Download or read book Imaging Disaster written by Gennifer Weisenfeld and published by Univ of California Press. This book was released on 2012-11-14 with total page 494 pages. Available in PDF, EPUB and Kindle. Book excerpt: Focusing on one landmark catastrophic event in the history of an emerging modern nation—the Great Kanto Earthquake that devastated Tokyo and surrounding areas in 1923—this fascinating volume examines the history of the visual production of the disaster. The Kanto earthquake triggered cultural responses that ran the gamut from voyeuristic and macabre thrill to the romantic sublime, media spectacle to sacred space, mournful commemoration to emancipatory euphoria, and national solidarity to racist vigilantism and sociopolitical critique. Looking at photography, cinema, painting, postcards, sketching, urban planning, and even scientific visualizations, Weisenfeld demonstrates how visual culture has powerfully mediated the evolving historical understanding of this major national disaster, ultimately enfolding mourning and memory into modernization.
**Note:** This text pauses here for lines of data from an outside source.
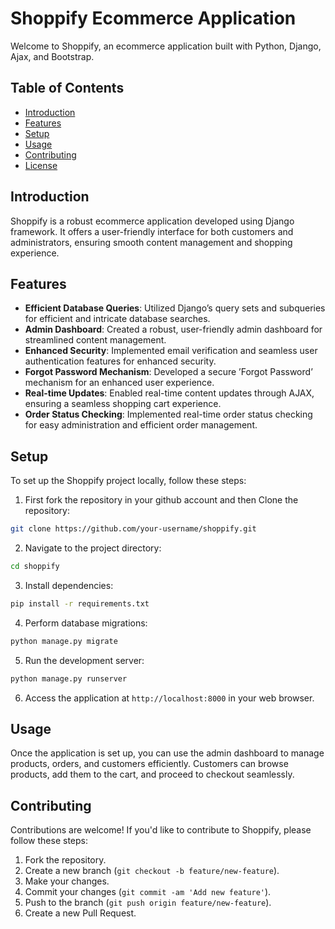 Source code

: 


# Shoppify Ecommerce Application

Welcome to Shoppify, an ecommerce application built with Python, Django, Ajax, and Bootstrap.

## Table of Contents

- [Introduction](#introduction)
- [Features](#features)
- [Setup](#setup)
- [Usage](#usage)
- [Contributing](#contributing)
- [License](#license)

## Introduction

Shoppify is a robust ecommerce application developed using Django framework. It offers a user-friendly interface for both customers and administrators, ensuring smooth content management and shopping experience.

## Features

- **Efficient Database Queries**: Utilized Django’s query sets and subqueries for efficient and intricate database searches.
- **Admin Dashboard**: Created a robust, user-friendly admin dashboard for streamlined content management.
- **Enhanced Security**: Implemented email verification and seamless user authentication features for enhanced security.
- **Forgot Password Mechanism**: Developed a secure ’Forgot Password’ mechanism for an enhanced user experience.
- **Real-time Updates**: Enabled real-time content updates through AJAX, ensuring a seamless shopping cart experience.
- **Order Status Checking**: Implemented real-time order status checking for easy administration and efficient order management.

## Setup

To set up the Shoppify project locally, follow these steps:

1. First fork the repository in your github account and then Clone the repository:

```bash
git clone https://github.com/your-username/shoppify.git
```

2. Navigate to the project directory:

```bash
cd shoppify
```

3. Install dependencies:

```bash
pip install -r requirements.txt
```

4. Perform database migrations:

```bash
python manage.py migrate
```

5. Run the development server:

```bash
python manage.py runserver
```

6. Access the application at `http://localhost:8000` in your web browser.

## Usage

Once the application is set up, you can use the admin dashboard to manage products, orders, and customers efficiently. Customers can browse products, add them to the cart, and proceed to checkout seamlessly.

## Contributing

Contributions are welcome! If you'd like to contribute to Shoppify, please follow these steps:

1. Fork the repository.
2. Create a new branch (`git checkout -b feature/new-feature`).
3. Make your changes.
4. Commit your changes (`git commit -am 'Add new feature'`).
5. Push to the branch (`git push origin feature/new-feature`).
6. Create a new Pull Request.

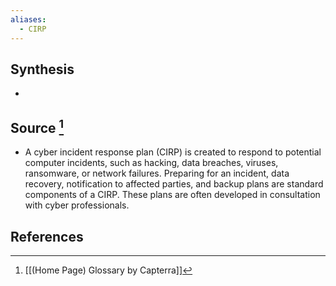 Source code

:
 ```yaml
---
aliases:
  - CIRP
---
```

## Synthesis
- 
## Source [^1]
- A cyber incident response plan (CIRP) is created to respond to potential computer incidents, such as hacking, data breaches, viruses, ransomware, or network failures. Preparing for an incident, data recovery, notification to affected parties, and backup plans are standard components of a CIRP. These plans are often developed in consultation with cyber professionals.
## References

[^1]: [[(Home Page) Glossary by Capterra]]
Book Catastrophe   Culture

Download or read book Catastrophe Culture written by Susanna Hoffman and published by James Currey. This book was released on 2002-01-01 with total page 312 pages. Available in PDF, EPUB and Kindle. Book excerpt: Using a variety of natural and technological events this volume explores the potentials of disaster for the ecological, political-economic and cultural approaches to anthropology, along with the perspectives of archaeology and history.

Book Disaster Writing

    Book Details:
  • Author : Mark D. Anderson
  • Publisher : University of Virginia Press
  • Release : 2011-10-17
  • ISBN : 0813932033
  • Pages : 329 pages

Download or read book Disaster Writing written by Mark D. Anderson and published by University of Virginia Press. This book was released on 2011-10-17 with total page 329 pages. Available in PDF, EPUB and Kindle. Book excerpt: In the aftermath of disaster, literary and other cultural representations of the event can play a role in the renegotiation of political power. In Disaster Writing, Mark D. Anderson analyzes four natural disasters in Latin America that acquired national significance and symbolism through literary mediation: the 1930 cyclone in the Dominican Republic, volcanic eruptions in Central America, the 1985 earthquake in Mexico City, and recurring drought in northeastern Brazil. Taking a comparative and interdisciplinary approach to the disaster narratives, Anderson explores concepts such as the social construction of risk, landscape as political and cultural geography, vulnerability as the convergence of natural hazard and social marginalization, and the cultural mediation of trauma and loss. He shows how the political and historical contexts suggest a systematic link between natural disaster and cultural politics.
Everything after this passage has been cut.